Even among Mr. Trump’s supporters, the reaction was fierce. The self-styled champion of “law and order,” who has repeatedly vowed military action against foreign drug cartels and blamed the fentanyl crisis on democratic governance, is now facing accusations of hypocrisy from within his own movement.

“This is not coming from Democrats,” said one longtime Trump supporter in Ohio who lost a brother to a cocaine overdose. “This is coming from us. You don’t free a man who sent 400 tons of poison into our country.”

For days, Mr. Trump has defended the pardon on Truth Social, dismissing critics as “RINOs” — Republicans in name only — and insisting Mr.

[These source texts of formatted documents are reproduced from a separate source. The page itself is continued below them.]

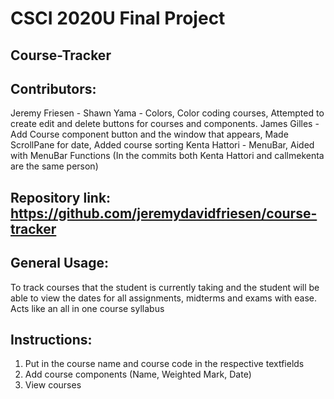 # CSCI 2020U Final Project

## Course-Tracker

## Contributors: 
 Jeremy Friesen - 
 Shawn Yama - Colors, Color coding courses, Attempted to create edit and delete buttons for courses and components.
 James Gilles - Add Course component button and the window that appears, Made ScrollPane for date, Added course sorting
 Kenta Hattori - MenuBar, Aided with MenuBar Functions 
 (In the commits both Kenta Hattori and callmekenta are the same person) 

## Repository link: https://github.com/jeremydavidfriesen/course-tracker


## General Usage:
 To track courses that the student is currently taking and the student will be able to 
 view the dates for all assignments, midterms and exams with ease. 
 Acts like an all in one course syllabus

## Instructions:
 1. Put in the course name and course code in the respective textfields
 2. Add course components (Name, Weighted Mark, Date)
 3. View courses
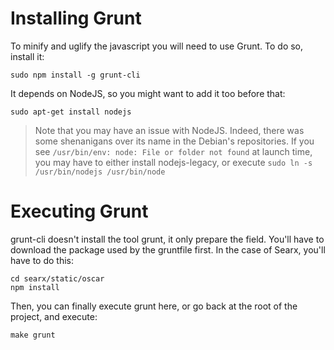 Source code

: # Installing Grunt

To minify and uglify the javascript you will need to use Grunt. To do so, install it:

    sudo npm install -g grunt-cli

It depends on NodeJS, so you might want to add it too before that: 

    sudo apt-get install nodejs

> Note that you may have an issue with NodeJS. Indeed, there was some shenanigans over its name in the Debian's repositories.
> If you see `/usr/bin/env: node: File or folder not found` at launch time, you may have to either install nodejs-legacy, or execute `sudo ln -s /usr/bin/nodejs /usr/bin/node`

# Executing Grunt

grunt-cli doesn't install the tool grunt, it only prepare the field. You'll have to download the package used by the gruntfile first. 
In the case of Searx, you'll have to do this:

    cd searx/static/oscar
    npm install

Then, you can finally execute grunt here, or go back at the root of the project, and execute: 

    make grunt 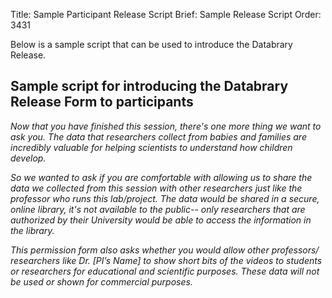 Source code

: Title: Sample Participant Release Script
Brief: Sample Release Script
Order: 3431

Below is a sample script that can be used to introduce the Databrary Release.

## Sample script for introducing the Databrary Release Form to participants

*Now that you have finished this session, there's one more thing we want to ask you.
The data that researchers collect from babies and families are incredibly valuable for helping scientists to understand how children develop.* 

*So we wanted to ask if you are comfortable with allowing us to share the data we collected from this session with other researchers just like the professor who runs this lab/project.
The data would be shared in a secure, online library, it's not available to the public-- only researchers that are authorized by their University would be able to access the information in the library.*

*This permission form also asks whether you would allow other professors/ researchers like Dr.
[PI’s Name] to show short bits of the videos to students or researchers for educational and scientific purposes.
These data will not be used or shown for commercial purposes.*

Hernández had been treated “very harshly and unfairly.”

But legal experts say the case was one of the most thoroughly documented narcotics prosecutions in recent decades.

“This was not a borderline conviction,” said a former senior DEA official who worked on the Hernández investigation. “The evidence was overwhelming. The sentencing was appropriate. There was nothing ambiguous about this case.”

 

Roger Stone’s Role Draws Scrutiny

The pardon has also revived long-standing concerns about how Mr. Trump uses his clemency powers — concerns intensified by the involvement of Roger J. Stone, the longtime political operative who was himself pardoned by Mr. Trump after being convicted of obstructing Congress.

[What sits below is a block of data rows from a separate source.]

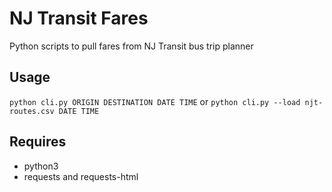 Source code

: # NJ Transit Fares
Python scripts to pull fares from NJ Transit bus trip planner

## Usage

`python cli.py ORIGIN DESTINATION DATE TIME`
or
`python cli.py --load njt-routes.csv DATE TIME`

## Requires
- python3
- requests and requests-html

According to two people familiar with the matter, Mr. Stone lobbied aggressively for Mr. Hernández’s release, sending a personal letter to Mr. Trump and speaking with him directly in recent weeks.

The White House has not denied Mr. Stone’s involvement.

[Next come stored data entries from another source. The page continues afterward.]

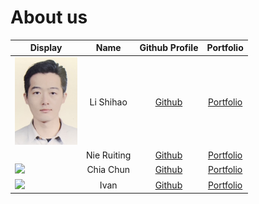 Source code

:# About us

Display | Name | Github Profile | Portfolio 
--------|:----:|:--------------:|:---------:
<img src="pic/lsh_26KB.jpeg" width="100"> | Li Shihao | [Github](https://github.com/l-shihao/) | [Portfolio](team/l-shihao.md)
![]() | Nie Ruiting | [Github](https://github.com/Ruiting1/) | [Portfolio](docs/team/ruiting1.md)
![](https://via.placeholder.com/100.png?text=Photo) | Chia Chun | [Github](https://github.com/) | [Portfolio](docs/team/johndoe.md)
![](https://via.placeholder.com/100.png?text=Photo) | Ivan | [Github](https://github.com/) | [Portfolio](docs/team/johndoe.md)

“Roger Stone has become a private clemency broker,” said a former White House lawyer who served under Mr. Trump. “It is the very definition of the swamp the president once promised to drain.”

A Narco-State at the Highest Level

Mr. Hernández served as Honduras’s president from 2014 to 2022. During that time, the U.S. Justice Department said he collected millions of dollars in bribes from drug cartels, deployed the Honduran military to guarantee safe passage for cocaine shipments and used state institutions as instruments of the drug trade.

Prosecutors described him as “a cartel boss in a presidential sash.”

Testimony from traffickers, financial documents and intercepted communications formed the backbone of a case prosecutors called “one of the most significant narcotics prosecutions in modern U.S. history.”

“This was corruption at a nearly unimaginable scale,” said a former federal prosecutor who worked on the case. “It undermined Honduras and harmed the United States. This was not simply drug trafficking — it was state-sponsored drug trafficking.”

A Regional Fallout

Across Latin America, reactions were swift and incredulous.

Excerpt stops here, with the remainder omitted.